One of the most admired works of Hellenistic statuary is The Laocoön Group, an ancient marble sculpture unearthed near Rome in 1506 and on public display at the Vatican Museums. The figures are nearly life-size, and the group stands 6’7” in height, showing the Trojan priest Laocoön and his sons Antiphantes and Thymbraeus being attacked by sea serpents. With its struggling and straining bodies and contorted facial expressions, the statue exemplifies human agony and sublime tragedy.
Pliny the Elder, a foremost Roman author on art among other accomplishments, praised the work highly, which he attributed to three Greek sculptors from Rhodes– Agesander, Athenodoros and Polydorus– but he does not give a date or a patron. It is not known today whether The Laocoön Group is an original work or is a copy of an earlier bronze sculpture. Various dates have been suggested, but most scholars think it was created between 27 BC and 68 AD.

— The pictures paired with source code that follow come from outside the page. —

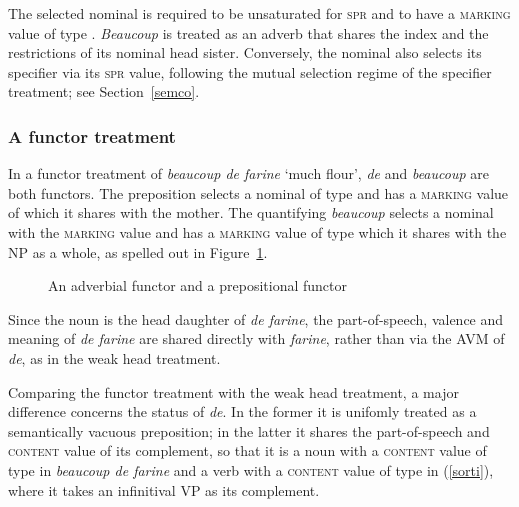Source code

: \documentclass[output=paper
	        ,collection
	        ,collectionchapter
 	        ,biblatex
                ,babelshorthands
                ,newtxmath
                ,draftmode
                ,colorlinks, citecolor=brown
]{langscibook}
\begin{document}
\noindent
The selected nominal is required to be unsaturated for \textsc{spr} and to have a 
\textsc{marking} value of type . \emph{Beaucoup} is treated as an adverb that  
shares the index and the restrictions of its nominal head sister. Conversely, the nominal
also selects its specifier via its \textsc{spr} value, following the mutual 
selection regime of the specifier treatment; see Section~\ref{semco}.


\subsubsection{A functor treatment} 


In a functor treatment of \emph{beaucoup de farine} `much flour', \emph{de} and 
\emph{beaucoup} are both functors. The preposition selects a nominal of type  and 
has a \textsc{marking} value of  which it shares with the mother. 
The quantifying \emph{beaucoup} selects a nominal with the \textsc{marking} value 
 and has a \textsc{marking} value of type  which it 
shares with the NP as a whole, as spelled out in Figure~\ref{beau}.

\begin{figure}
\centering
{}
\caption{\label{beau} An adverbial functor and a prepositional functor}
\end{figure}

Since the noun is the head daughter of \emph{de farine}, the 
part-of-speech, valence and meaning of \emph{de farine} 
are shared directly with \emph{farine}, 
rather than via the AVM of \emph{de}, as in the weak head treatment. 

Comparing the functor treatment with the weak head treatment,  
a major difference concerns the status of \emph{de}. In the former it is 
unifomly treated as a semantically vacuous preposition; in the latter it shares 
the part-of-speech and \textsc{content} value of its complement, so that it is 
a noun with a \textsc{content} value of type  in 
\emph{beaucoup de farine} and a verb with a \textsc{content} value of type 
 in (\ref{sorti}), where it takes 
an infinitival VP as its complement.   
\end{document}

The story of Laocoön comes from Greek poems on the Trojan Wars, but the events around the attack by the serpents vary considerably. The story is not mentioned by Homer at all; it had been the subject of a tragedy by Sophocles, which is now lost. The most famous account is in Virgil’s Aeneid.
In Virgil, Laocoön was Poseidon’s priest who was killed with both his sons after attempting to expose the ruse of the Trojan Horse. In Sophocles, he was Apollo’s priest who should have been celibate but had married. The serpents killed the sons but spared Laocoön so that he would continue to suffer. In other versions, he was killed for having had sex with his wife in the temple of Poseidon, and the snakes were sent by Poseidon. In the former versions, the snakes were sent either by Poseidon and Athena, or by Apollo; the Trojans interpreted the deaths as proof that the horse was a sacred object. The interpretations are different: Either Laocoön was punished for doing wrong, or for being right.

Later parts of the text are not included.